Hackers publish 450,000 unencrypted Yahoo login credentials
Yahoo has become the latest online service to suffer a massive password breach. Hacking group D33D Company has publicly posted more than 450,000 login credentials belonging to the Yahoo Contributor Network on its website. The hackers claimed to have used an SQL injection technique to extract the data, which contains passwords which are unencrypted.
In a brief footnote that has since been taken offline, the hackers wrote: "We hope that the parties responsible for managing the security of this subdomain will take this as a wake-up call, and not as a threat." The group warned of "many security holes" exploited in web servers belonging to Yahoo that have resulted in "far greater damage" than this particular disclosure.
Cyber security expert Philip Lieberman, who is the CEO of identity management technology provider Lieberman Software, had some harsh words for Yahoo. "This is a gigantic warning to consumers about trusting their personal information to large companies that don't prioritize security and privacy as business goals of their company," says Lieberman. "The nature of this hack points to Yahoo taking the cheap way out for databases via mySQL and then not even bothering to encrypt or hash passwords."

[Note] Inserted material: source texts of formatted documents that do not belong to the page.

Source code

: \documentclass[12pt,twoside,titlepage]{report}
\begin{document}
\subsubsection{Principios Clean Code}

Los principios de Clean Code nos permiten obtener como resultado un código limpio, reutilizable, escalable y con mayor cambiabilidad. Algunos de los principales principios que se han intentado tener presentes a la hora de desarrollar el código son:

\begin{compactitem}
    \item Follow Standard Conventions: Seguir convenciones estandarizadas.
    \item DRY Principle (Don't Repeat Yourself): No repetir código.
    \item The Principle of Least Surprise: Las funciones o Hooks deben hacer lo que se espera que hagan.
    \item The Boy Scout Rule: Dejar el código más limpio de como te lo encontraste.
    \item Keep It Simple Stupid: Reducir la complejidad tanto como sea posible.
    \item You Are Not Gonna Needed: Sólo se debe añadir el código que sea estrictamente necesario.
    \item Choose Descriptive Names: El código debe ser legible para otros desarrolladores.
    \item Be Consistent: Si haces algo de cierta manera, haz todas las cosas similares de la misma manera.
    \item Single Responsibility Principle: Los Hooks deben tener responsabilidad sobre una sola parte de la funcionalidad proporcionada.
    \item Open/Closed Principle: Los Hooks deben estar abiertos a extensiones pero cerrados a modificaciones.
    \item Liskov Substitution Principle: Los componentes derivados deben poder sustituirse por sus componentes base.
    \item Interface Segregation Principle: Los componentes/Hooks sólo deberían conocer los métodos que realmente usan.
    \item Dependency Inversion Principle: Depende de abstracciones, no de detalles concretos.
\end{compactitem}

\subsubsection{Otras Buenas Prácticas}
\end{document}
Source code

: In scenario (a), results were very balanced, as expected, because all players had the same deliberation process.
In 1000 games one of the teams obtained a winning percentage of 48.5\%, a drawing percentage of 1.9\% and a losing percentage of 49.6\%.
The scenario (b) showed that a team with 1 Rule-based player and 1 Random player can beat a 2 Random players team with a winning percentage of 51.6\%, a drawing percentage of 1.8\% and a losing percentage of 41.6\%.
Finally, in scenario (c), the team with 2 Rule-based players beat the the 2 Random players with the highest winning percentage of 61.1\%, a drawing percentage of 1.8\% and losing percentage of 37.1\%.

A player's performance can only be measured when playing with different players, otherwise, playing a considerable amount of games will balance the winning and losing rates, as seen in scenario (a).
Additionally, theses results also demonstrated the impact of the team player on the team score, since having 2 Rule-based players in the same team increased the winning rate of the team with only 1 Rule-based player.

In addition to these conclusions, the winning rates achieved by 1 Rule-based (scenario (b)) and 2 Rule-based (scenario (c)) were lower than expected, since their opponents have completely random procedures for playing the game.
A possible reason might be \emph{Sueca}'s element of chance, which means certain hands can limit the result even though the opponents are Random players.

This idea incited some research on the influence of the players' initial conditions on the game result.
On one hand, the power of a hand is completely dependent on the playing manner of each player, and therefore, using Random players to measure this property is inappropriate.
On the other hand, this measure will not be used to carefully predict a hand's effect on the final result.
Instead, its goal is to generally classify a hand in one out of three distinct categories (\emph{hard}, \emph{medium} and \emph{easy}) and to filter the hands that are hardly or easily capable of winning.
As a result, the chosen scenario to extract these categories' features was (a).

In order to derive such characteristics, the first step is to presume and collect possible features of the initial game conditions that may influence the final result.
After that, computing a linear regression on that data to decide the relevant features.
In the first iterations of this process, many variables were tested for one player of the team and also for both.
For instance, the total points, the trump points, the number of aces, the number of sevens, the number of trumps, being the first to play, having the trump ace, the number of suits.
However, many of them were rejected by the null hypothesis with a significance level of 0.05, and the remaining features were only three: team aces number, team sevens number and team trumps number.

For its part, Yahoo has confirmed the hack, but insists that the compromised file was an "older" one, according to CNET. The company says that less than 5 percent of the exposed passwords are currently valid, but is silent on the topic of non-Yahoo IDs that were exposed by the hack. Non-Yahoo IDs include more than 100,000 Gmail and 50,000 Hotmail credentials, among others, that can be used to login to its services.